Web authz userinfo

Example

web-authz-userinfo.py
 1
 2
 3
 4
 5
 6
 7
 8
 9
10
11
12
13
14
15
16
17
18
19
20
21
22
23
24
25
26
27
28
29
30
31
32
33
34
35
36
37
38
39
40
41
42
43
44
45
46
47
48
49
50
51
52
53
54
55
56
57
58
59
60
61
62
63
64
65
66
67
68
69
70
71
72
73
74
75
76
77
78
79
80
81
82
83
84
85
86
87
88
89
90
91
import logging

import asab
import asab.web
import asab.web.authz
import asab.web.rest
import asab.web.tenant

#

L = logging.getLogger(__name__)

#


class MyApplication(asab.Application):
    """
    MyApplication serves endpoints which use user info obtained from ID tokens issued by the authorization server.

    Test by:
    1) Run NGINX server with Seacat Auth (at localhost:8081)
    2) Run this example app with config file:
        ```sh
        python3 examples/web-authz-userinfo.py -c examples/web-authz-userinfo.conf
        ```
    1) In Seacat Admin UI, register a public web client for this app, with client_id="example-app"
    3) Set up a NGINX location with intropection for this example app:
        ```nginx
        location /example {
            rewrite ^/example/(.*)? /$1 break;
            proxy_pass http://localhost:8089;

            auth_request /_example_cookie_introspect;
            error_page 401 /auth/api/openidconnect/authorize?response_type=code&scope=openid%20cookie%20profile&client_id=example-app&redirect_uri=$request_uri;

            auth_request_set      $authorization $upstream_http_authorization;
            proxy_set_header      Authorization $authorization;

            auth_request_set      $cookie $upstream_http_cookie;
            proxy_set_header      Cookie $cookie;

            auth_request_set   $set_cookie $upstream_http_set_cookie;
            add_header  Set-Cookie $set_cookie;
        }

        location = /_example_cookie_introspect {
            internal;
            proxy_method          POST;
            proxy_set_body        "$http_authorization";
            proxy_pass            http://auth_api/cookie/nginx?client_id=example-app;
            proxy_ignore_headers  Cache-Control Expires Set-Cookie;
        }
        ```
    4) Access "https://YOUR_DOMAIN/example/user" in your browser
    """

    async def initialize(self):
        # Loading the web service module
        self.add_module(asab.web.Module)

        # Locate web service
        websvc = self.get_service("asab.WebService")

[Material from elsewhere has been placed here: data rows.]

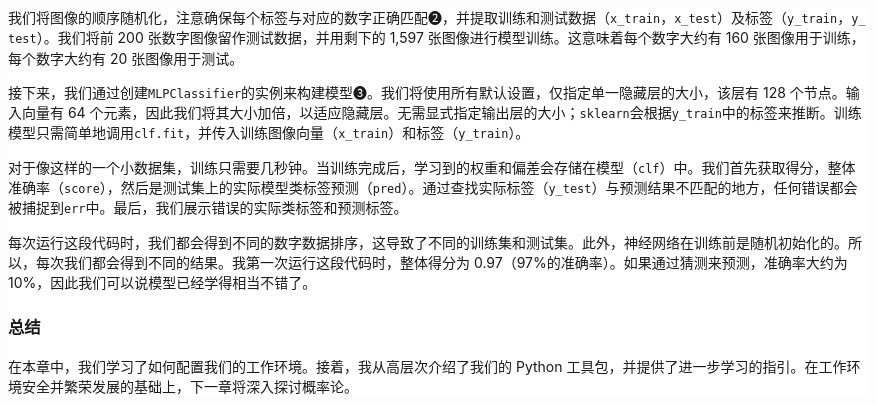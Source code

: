 我们将图像的顺序随机化，注意确保每个标签与对应的数字正确匹配❷，并提取训练和测试数据（`x_train`，`x_test`）及标签（`y_train`，`y_test`）。我们将前 200 张数字图像留作测试数据，并用剩下的 1,597 张图像进行模型训练。这意味着每个数字大约有 160 张图像用于训练，每个数字大约有 20 张图像用于测试。

接下来，我们通过创建`MLPClassifier`的实例来构建模型❸。我们将使用所有默认设置，仅指定单一隐藏层的大小，该层有 128 个节点。输入向量有 64 个元素，因此我们将其大小加倍，以适应隐藏层。无需显式指定输出层的大小；`sklearn`会根据`y_train`中的标签来推断。训练模型只需简单地调用`clf.fit`，并传入训练图像向量（`x_train`）和标签（`y_train`）。

对于像这样的一个小数据集，训练只需要几秒钟。当训练完成后，学习到的权重和偏差会存储在模型（`clf`）中。我们首先获取得分，整体准确率（`score`），然后是测试集上的实际模型类标签预测（`pred`）。通过查找实际标签（`y_test`）与预测结果不匹配的地方，任何错误都会被捕捉到`err`中。最后，我们展示错误的实际类标签和预测标签。

每次运行这段代码时，我们都会得到不同的数字数据排序，这导致了不同的训练集和测试集。此外，神经网络在训练前是随机初始化的。所以，每次我们都会得到不同的结果。我第一次运行这段代码时，整体得分为 0.97（97%的准确率）。如果通过猜测来预测，准确率大约为 10%，因此我们可以说模型已经学得相当不错了。

### 总结

在本章中，我们学习了如何配置我们的工作环境。接着，我从高层次介绍了我们的 Python 工具包，并提供了进一步学习的指引。在工作环境安全并繁荣发展的基础上，下一章将深入探讨概率论。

        # Create a dedicated web container
        container = asab.web.WebContainer(websvc, "web")

        # Add authz service
        # It is required by asab.web.authz.required decorator
        authz_service = asab.web.authz.AuthzService(self)
        container.WebApp.middlewares.append(
            asab.web.authz.authz_middleware_factory(self, authz_service)
        )

        # Enable exception to JSON exception middleware
        container.WebApp.middlewares.append(asab.web.rest.JsonExceptionMiddleware)

        # Add a route
        container.WebApp.router.add_get('/user', self.get_userinfo)

    @asab.web.authz.userinfo_handler
    async def get_userinfo(self, request, *, userinfo):
        message = "Hi {}, your email is {}".format(
            userinfo.get("preferred_username"),
            userinfo.get("email")
        )
        return asab.web.rest.json_response(request=request, data={"message": message})


if __name__ == '__main__':
    app = MyApplication()
    app.run()